"""

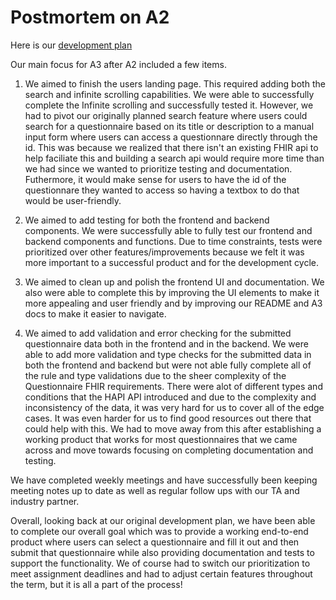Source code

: # Postmortem on A2

Here is our [development plan](development-plan.md)

Our main focus for A3 after A2 included a few items.

1. We aimed to finish the users landing page. This required adding both the search and infinite scrolling capabilities. We were able to successfully complete the Infinite scrolling and successfully tested it. However, we had to pivot our originally planned search feature where users could search for a questionnaire based on its title or description to a manual input form where users can access a questionnare directly through the id. This was because we realized that there isn't an existing FHIR api to help faciliate this and building a search api would require more time than we had since we wanted to prioritize testing and documentation. Futhermore, it would make sense for users to have the id of the questionnare they wanted to access so having a textbox to do that would be user-friendly. 


2. We aimed to add testing for both the frontend and backend components. We were successfully able to fully test our frontend and backend components and functions. Due to time constraints, tests were prioritized over other features/improvements because we felt it was more important to a successful product and for the development cycle.

3. We aimed to clean up and polish the frontend UI and documentation. We also were able to complete this by improving the UI elements to make it more appealing and user friendly and by improving our README and A3 docs to make it easier to navigate.

4. We aimed to add validation and error checking for the submitted questionnaire data both in the frontend and in the backend. We were able to add more validation and type checks for the submitted data in both the frontend and backend but were not able fully complete all of the rule and type validations due to the sheer complexity of the Questionnaire FHIR requirements. There were alot of different types and conditions that the HAPI API introduced and due to the complexity and inconsistency of the data, it was very hard for us to cover all of the edge cases. It was even harder for us to find good resources out there that could help with this. We had to move away from this after establishing a working product that works for most questionnaires that we came across and move towards focusing on completing documentation and testing.

We have completed weekly meetings and have successfully been keeping meeting notes up to date as well as regular follow ups with our TA and industry partner.

Overall, looking back at our original development plan, we have been able to complete our overall goal which was to provide a working end-to-end product where users can select a questionnaire and fill it out and then submit that questionnaire while also providing documentation and tests to support the functionality. We of course had to switch our prioritization to meet assignment deadlines and had to adjust certain features throughout the term, but it is all a part of the process!
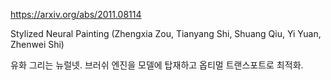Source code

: https://arxiv.org/abs/2011.08114

Stylized Neural Painting (Zhengxia Zou, Tianyang Shi, Shuang Qiu, Yi Yuan, Zhenwei Shi)

유화 그리는 뉴럴넷. 브러쉬 엔진을 모델에 탑재하고 옵티멀 트랜스포트로 최적화.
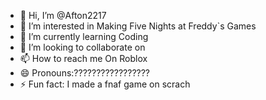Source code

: - 👋 Hi, I’m @Afton2217
- 👀 I’m interested in Making Five Nights at Freddy`s Games
- 🌱 I’m currently learning Coding
- 💞️ I’m looking to collaborate on 
- 📫 How to reach me On Roblox
- 😄 Pronouns:?????????????????
- ⚡ Fun fact: I made a fnaf game on scrach

<!---
Afton2217/Afton2217 is a ✨ special ✨ repository because its `README.md` (this file) appears on your GitHub profile.
You can click the Preview link to take a look at your changes.
--->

"""

**Brief**. In the entries above, copy each line that contains the string "your".

**Output for this exercise**.
Afton2217/Afton2217 is a ✨ special ✨ repository because its `README.md` (this file) appears on your GitHub profile.
You can click the Preview link to take a look at your changes.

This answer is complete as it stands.